=== Begin Enclosure ===

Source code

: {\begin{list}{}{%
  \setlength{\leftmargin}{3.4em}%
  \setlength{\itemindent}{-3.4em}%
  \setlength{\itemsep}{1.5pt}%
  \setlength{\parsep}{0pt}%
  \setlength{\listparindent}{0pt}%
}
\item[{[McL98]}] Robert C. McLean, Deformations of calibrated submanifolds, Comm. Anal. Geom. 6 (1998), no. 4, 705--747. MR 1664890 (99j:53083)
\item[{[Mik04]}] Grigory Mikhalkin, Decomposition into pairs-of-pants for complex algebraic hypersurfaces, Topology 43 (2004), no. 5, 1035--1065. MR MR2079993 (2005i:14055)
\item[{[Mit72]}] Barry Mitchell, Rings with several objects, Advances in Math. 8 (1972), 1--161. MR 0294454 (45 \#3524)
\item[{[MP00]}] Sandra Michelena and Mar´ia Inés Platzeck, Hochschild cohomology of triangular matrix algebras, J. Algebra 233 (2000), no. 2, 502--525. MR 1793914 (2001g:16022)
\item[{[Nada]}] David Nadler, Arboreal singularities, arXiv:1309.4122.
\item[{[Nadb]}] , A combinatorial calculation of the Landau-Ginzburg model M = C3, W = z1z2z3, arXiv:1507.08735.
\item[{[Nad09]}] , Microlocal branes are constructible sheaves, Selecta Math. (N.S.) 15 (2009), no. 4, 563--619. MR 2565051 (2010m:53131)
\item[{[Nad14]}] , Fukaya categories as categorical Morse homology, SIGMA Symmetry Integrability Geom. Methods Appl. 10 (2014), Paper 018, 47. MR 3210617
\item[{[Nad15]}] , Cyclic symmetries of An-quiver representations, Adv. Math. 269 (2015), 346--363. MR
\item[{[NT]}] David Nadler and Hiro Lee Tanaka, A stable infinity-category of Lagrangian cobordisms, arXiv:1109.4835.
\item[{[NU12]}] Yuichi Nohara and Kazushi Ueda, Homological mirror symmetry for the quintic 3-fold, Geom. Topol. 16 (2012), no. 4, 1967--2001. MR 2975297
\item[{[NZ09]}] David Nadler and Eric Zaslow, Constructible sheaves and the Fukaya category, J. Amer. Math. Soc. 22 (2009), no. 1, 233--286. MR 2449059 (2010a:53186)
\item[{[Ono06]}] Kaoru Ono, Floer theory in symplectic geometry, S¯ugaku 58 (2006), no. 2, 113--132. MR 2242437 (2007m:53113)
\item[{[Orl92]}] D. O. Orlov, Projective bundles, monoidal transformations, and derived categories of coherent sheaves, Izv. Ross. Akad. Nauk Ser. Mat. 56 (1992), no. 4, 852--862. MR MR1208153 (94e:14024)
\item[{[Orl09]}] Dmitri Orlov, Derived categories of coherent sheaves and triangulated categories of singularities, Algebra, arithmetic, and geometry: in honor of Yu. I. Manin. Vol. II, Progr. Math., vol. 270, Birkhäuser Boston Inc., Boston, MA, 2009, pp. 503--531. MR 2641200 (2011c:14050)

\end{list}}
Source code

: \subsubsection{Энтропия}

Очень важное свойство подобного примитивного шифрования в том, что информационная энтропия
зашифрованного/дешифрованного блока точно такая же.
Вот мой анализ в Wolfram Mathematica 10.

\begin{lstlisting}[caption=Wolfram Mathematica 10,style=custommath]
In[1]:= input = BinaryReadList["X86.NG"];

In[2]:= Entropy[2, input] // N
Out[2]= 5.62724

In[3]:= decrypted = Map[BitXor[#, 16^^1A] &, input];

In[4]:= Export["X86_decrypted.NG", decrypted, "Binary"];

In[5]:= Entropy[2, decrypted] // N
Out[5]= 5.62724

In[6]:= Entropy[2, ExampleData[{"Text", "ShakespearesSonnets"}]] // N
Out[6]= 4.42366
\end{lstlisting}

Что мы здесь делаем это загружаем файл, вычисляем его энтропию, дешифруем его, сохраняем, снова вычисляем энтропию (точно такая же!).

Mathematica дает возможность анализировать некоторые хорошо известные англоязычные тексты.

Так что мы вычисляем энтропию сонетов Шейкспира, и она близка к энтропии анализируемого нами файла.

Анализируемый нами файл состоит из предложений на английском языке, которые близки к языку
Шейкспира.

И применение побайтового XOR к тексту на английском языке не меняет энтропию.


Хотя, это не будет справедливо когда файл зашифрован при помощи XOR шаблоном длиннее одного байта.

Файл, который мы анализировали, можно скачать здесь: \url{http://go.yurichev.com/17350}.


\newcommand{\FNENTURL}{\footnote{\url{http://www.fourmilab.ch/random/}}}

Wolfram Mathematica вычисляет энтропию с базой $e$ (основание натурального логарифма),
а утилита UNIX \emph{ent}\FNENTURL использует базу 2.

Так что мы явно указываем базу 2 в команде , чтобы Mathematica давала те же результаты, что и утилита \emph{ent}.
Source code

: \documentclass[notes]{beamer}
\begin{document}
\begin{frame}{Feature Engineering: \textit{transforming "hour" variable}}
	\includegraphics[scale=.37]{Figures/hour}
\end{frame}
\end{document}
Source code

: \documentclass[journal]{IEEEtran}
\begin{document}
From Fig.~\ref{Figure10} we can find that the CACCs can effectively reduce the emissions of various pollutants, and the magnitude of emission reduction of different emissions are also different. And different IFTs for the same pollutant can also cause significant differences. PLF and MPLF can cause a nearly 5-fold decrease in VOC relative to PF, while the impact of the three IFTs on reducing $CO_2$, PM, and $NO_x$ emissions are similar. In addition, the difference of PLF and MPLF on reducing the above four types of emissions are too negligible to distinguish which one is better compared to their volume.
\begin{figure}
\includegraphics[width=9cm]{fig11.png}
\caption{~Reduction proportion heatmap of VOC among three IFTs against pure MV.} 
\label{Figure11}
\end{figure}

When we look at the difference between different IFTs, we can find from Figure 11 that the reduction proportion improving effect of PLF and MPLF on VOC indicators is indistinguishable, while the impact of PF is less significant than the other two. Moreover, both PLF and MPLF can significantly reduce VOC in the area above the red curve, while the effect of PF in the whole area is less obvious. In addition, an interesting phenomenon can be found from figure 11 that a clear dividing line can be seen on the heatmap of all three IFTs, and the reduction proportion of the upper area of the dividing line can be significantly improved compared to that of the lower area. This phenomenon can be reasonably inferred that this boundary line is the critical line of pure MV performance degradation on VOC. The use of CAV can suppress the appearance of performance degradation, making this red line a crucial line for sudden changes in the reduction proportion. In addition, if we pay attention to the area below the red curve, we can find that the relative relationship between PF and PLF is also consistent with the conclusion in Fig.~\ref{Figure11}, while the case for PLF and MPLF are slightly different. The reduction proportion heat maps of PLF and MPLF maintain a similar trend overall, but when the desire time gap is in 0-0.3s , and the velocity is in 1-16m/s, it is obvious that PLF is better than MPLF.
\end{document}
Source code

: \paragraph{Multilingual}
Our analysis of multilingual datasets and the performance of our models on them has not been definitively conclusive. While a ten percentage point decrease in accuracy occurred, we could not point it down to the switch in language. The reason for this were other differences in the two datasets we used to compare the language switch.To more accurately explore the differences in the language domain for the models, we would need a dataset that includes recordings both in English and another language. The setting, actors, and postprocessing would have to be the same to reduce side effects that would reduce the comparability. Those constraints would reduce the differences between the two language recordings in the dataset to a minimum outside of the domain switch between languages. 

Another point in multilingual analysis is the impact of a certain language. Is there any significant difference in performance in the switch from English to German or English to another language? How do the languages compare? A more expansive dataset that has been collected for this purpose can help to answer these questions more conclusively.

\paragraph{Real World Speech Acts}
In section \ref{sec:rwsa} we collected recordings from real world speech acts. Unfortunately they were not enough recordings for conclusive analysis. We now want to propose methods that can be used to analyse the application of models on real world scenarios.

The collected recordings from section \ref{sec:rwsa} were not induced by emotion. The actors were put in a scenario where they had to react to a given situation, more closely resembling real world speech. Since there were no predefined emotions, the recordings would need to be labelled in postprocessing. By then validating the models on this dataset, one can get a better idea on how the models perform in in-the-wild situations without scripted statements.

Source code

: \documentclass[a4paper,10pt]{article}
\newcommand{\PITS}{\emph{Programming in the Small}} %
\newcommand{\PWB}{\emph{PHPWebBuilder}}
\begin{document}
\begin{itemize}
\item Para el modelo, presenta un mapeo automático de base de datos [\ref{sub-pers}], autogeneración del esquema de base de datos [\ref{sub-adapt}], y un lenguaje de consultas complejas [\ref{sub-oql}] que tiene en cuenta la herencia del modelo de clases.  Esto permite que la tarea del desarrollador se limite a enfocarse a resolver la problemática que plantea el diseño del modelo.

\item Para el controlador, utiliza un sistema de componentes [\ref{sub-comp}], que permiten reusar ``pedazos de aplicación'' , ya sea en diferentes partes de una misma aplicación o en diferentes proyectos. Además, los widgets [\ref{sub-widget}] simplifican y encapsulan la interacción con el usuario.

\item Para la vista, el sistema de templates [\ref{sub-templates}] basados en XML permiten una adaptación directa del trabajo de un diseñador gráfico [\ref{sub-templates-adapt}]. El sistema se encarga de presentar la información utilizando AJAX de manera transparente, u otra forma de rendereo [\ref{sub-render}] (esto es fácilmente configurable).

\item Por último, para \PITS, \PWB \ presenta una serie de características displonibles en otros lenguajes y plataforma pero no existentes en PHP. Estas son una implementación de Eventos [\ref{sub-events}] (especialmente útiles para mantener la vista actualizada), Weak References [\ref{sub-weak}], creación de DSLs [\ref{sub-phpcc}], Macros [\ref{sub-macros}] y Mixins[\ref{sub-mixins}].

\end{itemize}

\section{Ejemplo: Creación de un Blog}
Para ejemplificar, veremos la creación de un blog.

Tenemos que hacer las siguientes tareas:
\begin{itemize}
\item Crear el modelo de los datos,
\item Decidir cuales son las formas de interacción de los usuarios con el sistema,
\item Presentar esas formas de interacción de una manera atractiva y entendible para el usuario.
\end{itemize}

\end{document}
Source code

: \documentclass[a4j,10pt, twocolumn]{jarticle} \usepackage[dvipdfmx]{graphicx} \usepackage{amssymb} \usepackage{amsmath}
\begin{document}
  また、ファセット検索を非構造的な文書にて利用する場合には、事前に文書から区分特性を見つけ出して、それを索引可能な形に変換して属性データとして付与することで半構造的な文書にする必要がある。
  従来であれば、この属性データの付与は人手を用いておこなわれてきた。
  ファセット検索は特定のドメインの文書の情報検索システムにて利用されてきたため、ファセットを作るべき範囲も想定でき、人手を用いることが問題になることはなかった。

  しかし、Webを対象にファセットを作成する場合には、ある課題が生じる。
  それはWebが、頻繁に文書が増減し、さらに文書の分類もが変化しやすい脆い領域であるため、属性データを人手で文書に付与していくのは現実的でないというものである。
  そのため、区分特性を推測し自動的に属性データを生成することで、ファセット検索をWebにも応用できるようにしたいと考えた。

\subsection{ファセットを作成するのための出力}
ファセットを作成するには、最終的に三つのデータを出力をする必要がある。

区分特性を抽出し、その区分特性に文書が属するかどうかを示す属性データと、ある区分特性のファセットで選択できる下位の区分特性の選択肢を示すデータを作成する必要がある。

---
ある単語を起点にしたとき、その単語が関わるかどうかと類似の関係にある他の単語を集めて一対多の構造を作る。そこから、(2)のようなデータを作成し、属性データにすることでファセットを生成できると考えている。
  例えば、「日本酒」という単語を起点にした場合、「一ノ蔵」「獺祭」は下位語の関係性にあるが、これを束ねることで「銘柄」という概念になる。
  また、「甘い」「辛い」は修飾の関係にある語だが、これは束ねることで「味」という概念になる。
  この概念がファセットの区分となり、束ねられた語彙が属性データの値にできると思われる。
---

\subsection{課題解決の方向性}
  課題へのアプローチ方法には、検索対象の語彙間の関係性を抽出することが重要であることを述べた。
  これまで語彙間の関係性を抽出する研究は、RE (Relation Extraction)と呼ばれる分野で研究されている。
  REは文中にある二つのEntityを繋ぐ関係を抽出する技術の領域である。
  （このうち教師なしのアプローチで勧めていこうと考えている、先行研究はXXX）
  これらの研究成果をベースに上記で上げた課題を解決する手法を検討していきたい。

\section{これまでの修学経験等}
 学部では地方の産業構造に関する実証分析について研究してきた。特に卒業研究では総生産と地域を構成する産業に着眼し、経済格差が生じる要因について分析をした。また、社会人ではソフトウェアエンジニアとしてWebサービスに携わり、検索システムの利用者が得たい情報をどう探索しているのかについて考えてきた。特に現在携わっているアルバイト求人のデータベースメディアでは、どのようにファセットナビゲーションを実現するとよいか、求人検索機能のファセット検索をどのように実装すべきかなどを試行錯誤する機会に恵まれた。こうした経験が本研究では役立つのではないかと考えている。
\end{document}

=== End Enclosure ===

■ Task to complete
After finding the line that contains "課題へのアプローチ方法には、" in the records above, copy that line and each one after it exactly, through the final line.

■ Solution to the problem
  課題へのアプローチ方法には、検索対象の語彙間の関係性を抽出することが重要であることを述べた。
  これまで語彙間の関係性を抽出する研究は、RE (Relation Extraction)と呼ばれる分野で研究されている。
  REは文中にある二つのEntityを繋ぐ関係を抽出する技術の領域である。
  （このうち教師なしのアプローチで勧めていこうと考えている、先行研究はXXX）
  これらの研究成果をベースに上記で上げた課題を解決する手法を検討していきたい。

\section{これまでの修学経験等}
 学部では地方の産業構造に関する実証分析について研究してきた。特に卒業研究では総生産と地域を構成する産業に着眼し、経済格差が生じる要因について分析をした。また、社会人ではソフトウェアエンジニアとしてWebサービスに携わり、検索システムの利用者が得たい情報をどう探索しているのかについて考えてきた。特に現在携わっているアルバイト求人のデータベースメディアでは、どのようにファセットナビゲーションを実現するとよいか、求人検索機能のファセット検索をどのように実装すべきかなどを試行錯誤する機会に恵まれた。こうした経験が本研究では役立つのではないかと考えている。
\end{document}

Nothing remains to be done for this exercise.